Launched last September, the Hudl tablet sold 400,000 units in its first three months and has subsequently sold more than 550,000. With an introductory price of at £119 ($200) but with fewer features than Apple's iPad, the Hudl was designed to compete with Amazon's Kindle and other mid-level tablets. An upgrade, the Hudl 2, arrives this September.
But the surprising news last week was that the U.K's largest supermarket chain plans to introduce a smartphone with specs 'comparable' to Android models such as Samsung's Galaxy S5, albeit again at a cheaper price.
Amazon has found strong success with its Kindle and is also reportedly developing a smartphone. The Nook has underperformed for Barnes & Noble.
Much as Kindle is connected to Amazon.com, Tesco's smartphone, and the Hudl, will include a "T-button" to provide instant access to Tesco's digital services, including online shopping for groceries, banking and Blinkbox, the retailer's on-demand music and movie service. A scan-and-pay option is promised to arrive later this year.
Most don't expect Tesco's smartphone will match the specifications of Apple's iPhone or top-notch Android devices, but similarly to other retailer private label efforts around food, apparel and other categories, a slightly scaled back version may offer some appeal.

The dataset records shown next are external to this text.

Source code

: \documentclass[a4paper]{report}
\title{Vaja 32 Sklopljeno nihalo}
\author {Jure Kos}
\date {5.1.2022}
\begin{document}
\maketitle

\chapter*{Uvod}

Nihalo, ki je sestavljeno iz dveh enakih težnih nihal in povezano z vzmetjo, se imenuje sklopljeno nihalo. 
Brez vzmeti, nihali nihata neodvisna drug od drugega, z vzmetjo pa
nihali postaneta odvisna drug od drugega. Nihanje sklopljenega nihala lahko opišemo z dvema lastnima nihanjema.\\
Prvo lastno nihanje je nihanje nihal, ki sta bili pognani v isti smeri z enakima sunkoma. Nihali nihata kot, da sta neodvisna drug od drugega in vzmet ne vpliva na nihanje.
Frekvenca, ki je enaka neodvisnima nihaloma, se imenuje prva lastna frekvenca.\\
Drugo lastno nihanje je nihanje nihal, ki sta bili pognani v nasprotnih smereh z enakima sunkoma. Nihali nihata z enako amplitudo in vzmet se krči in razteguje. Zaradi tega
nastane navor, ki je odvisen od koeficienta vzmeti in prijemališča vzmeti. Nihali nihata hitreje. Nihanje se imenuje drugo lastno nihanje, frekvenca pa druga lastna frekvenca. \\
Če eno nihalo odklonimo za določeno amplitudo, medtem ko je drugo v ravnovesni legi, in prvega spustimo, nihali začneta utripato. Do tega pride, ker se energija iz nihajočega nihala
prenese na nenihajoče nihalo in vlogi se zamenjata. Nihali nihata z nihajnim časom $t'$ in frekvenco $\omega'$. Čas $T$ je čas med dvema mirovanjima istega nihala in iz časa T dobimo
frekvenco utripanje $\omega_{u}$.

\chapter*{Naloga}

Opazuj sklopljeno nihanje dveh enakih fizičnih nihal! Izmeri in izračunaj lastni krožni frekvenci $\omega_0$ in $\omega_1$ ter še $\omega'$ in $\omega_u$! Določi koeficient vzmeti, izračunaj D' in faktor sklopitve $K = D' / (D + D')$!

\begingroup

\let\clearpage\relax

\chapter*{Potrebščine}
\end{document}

Matt Warman, head technology writer at The Telegraph, wrote that part of The Hudl's success was that it "appealed to a market that simply didn't think an iPad was for them. The brand appeal of Tesco cuts through the idea that only a certain kind of geek is interested in the latest gadgets."
Still, the technology learning curve for competing with Samsung, HTC, Apple and others is expected to be steep. Markos Zachariadis of Warwick Business School wrote on Forbes.com, "Breaking into that category directly and gaining the slightest market share is going to be very difficult for new starters like Tesco."
What's the likelihood that private label mobile devices will be commonplace over the next 10 years?